*WHAT IS REQUIRED*
Check each line of the material, and show the ones that include the word "senaryolar".

*SUPPLIED MATERIAL*
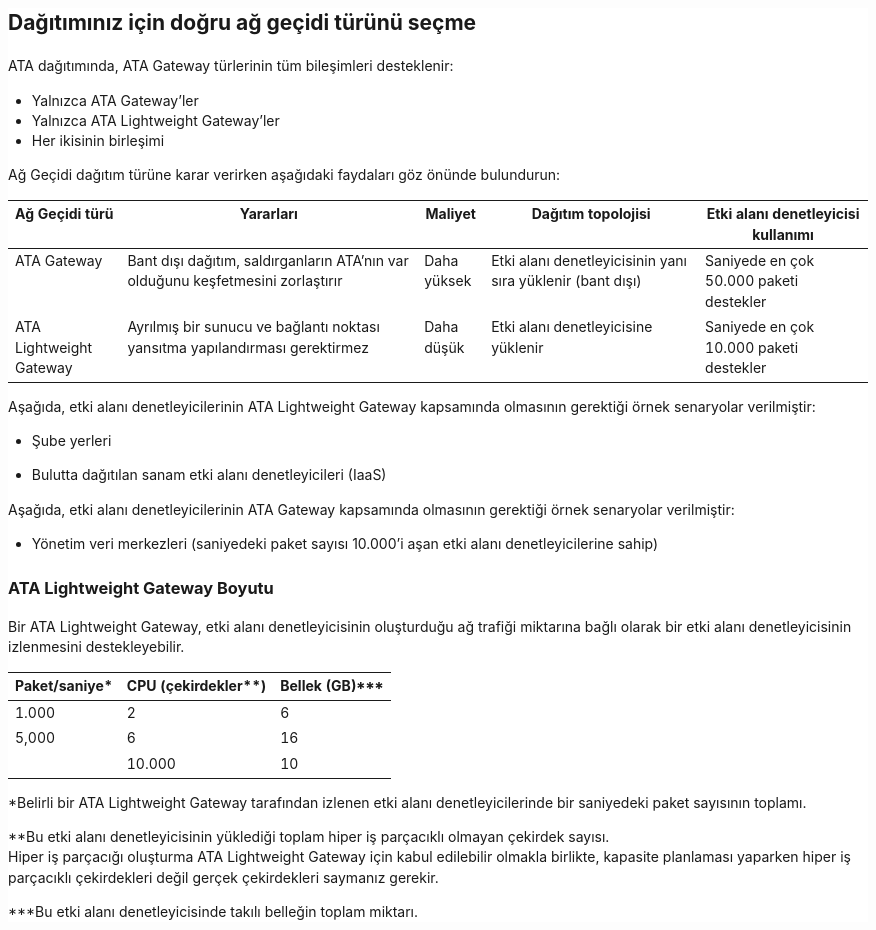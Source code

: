 
## <a name="choosing-the-right-gateway-type-for-your-deployment"></a>Dağıtımınız için doğru ağ geçidi türünü seçme
ATA dağıtımında, ATA Gateway türlerinin tüm bileşimleri desteklenir:

- Yalnızca ATA Gateway’ler
- Yalnızca ATA Lightweight Gateway’ler
- Her ikisinin birleşimi

Ağ Geçidi dağıtım türüne karar verirken aşağıdaki faydaları göz önünde bulundurun:

|Ağ Geçidi türü|Yararları|Maliyet|Dağıtım topolojisi|Etki alanı denetleyicisi kullanımı|
|----|----|----|----|-----|
|ATA Gateway|Bant dışı dağıtım, saldırganların ATA’nın var olduğunu keşfetmesini zorlaştırır|Daha yüksek|Etki alanı denetleyicisinin yanı sıra yüklenir (bant dışı)|Saniyede en çok 50.000 paketi destekler|
|ATA Lightweight Gateway|Ayrılmış bir sunucu ve bağlantı noktası yansıtma yapılandırması gerektirmez|Daha düşük|Etki alanı denetleyicisine yüklenir|Saniyede en çok 10.000 paketi destekler|

Aşağıda, etki alanı denetleyicilerinin ATA Lightweight Gateway kapsamında olmasının gerektiği örnek senaryolar verilmiştir:


- Şube yerleri

- Bulutta dağıtılan sanam etki alanı denetleyicileri (IaaS)


Aşağıda, etki alanı denetleyicilerinin ATA Gateway kapsamında olmasının gerektiği örnek senaryolar verilmiştir:


- Yönetim veri merkezleri (saniyedeki paket sayısı 10.000’i aşan etki alanı denetleyicilerine sahip)


### <a name="ata-lightweight-gateway-sizing"></a>ATA Lightweight Gateway Boyutu

Bir ATA Lightweight Gateway, etki alanı denetleyicisinin oluşturduğu ağ trafiği miktarına bağlı olarak bir etki alanı denetleyicisinin izlenmesini destekleyebilir. 


|Paket/saniye&#42;|CPU (çekirdekler&#42;&#42;)|Bellek (GB)&#42;&#42;&#42;|
|---------------------------|-------------------------|---------------|
|1.000|2|6|
|5,000|6|16|
    |10.000|10|24|

&#42;Belirli bir ATA Lightweight Gateway tarafından izlenen etki alanı denetleyicilerinde bir saniyedeki paket sayısının toplamı.

&#42;&#42;Bu etki alanı denetleyicisinin yüklediği toplam hiper iş parçacıklı olmayan çekirdek sayısı.<br>Hiper iş parçacığı oluşturma ATA Lightweight Gateway için kabul edilebilir olmakla birlikte, kapasite planlaması yaparken hiper iş parçacıklı çekirdekleri değil gerçek çekirdekleri saymanız gerekir.

&#42;&#42;&#42;Bu etki alanı denetleyicisinde takılı belleğin toplam miktarı.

*WRITTEN ANSWER*
Aşağıda, etki alanı denetleyicilerinin ATA Lightweight Gateway kapsamında olmasının gerektiği örnek senaryolar verilmiştir:
Aşağıda, etki alanı denetleyicilerinin ATA Gateway kapsamında olmasının gerektiği örnek senaryolar verilmiştir:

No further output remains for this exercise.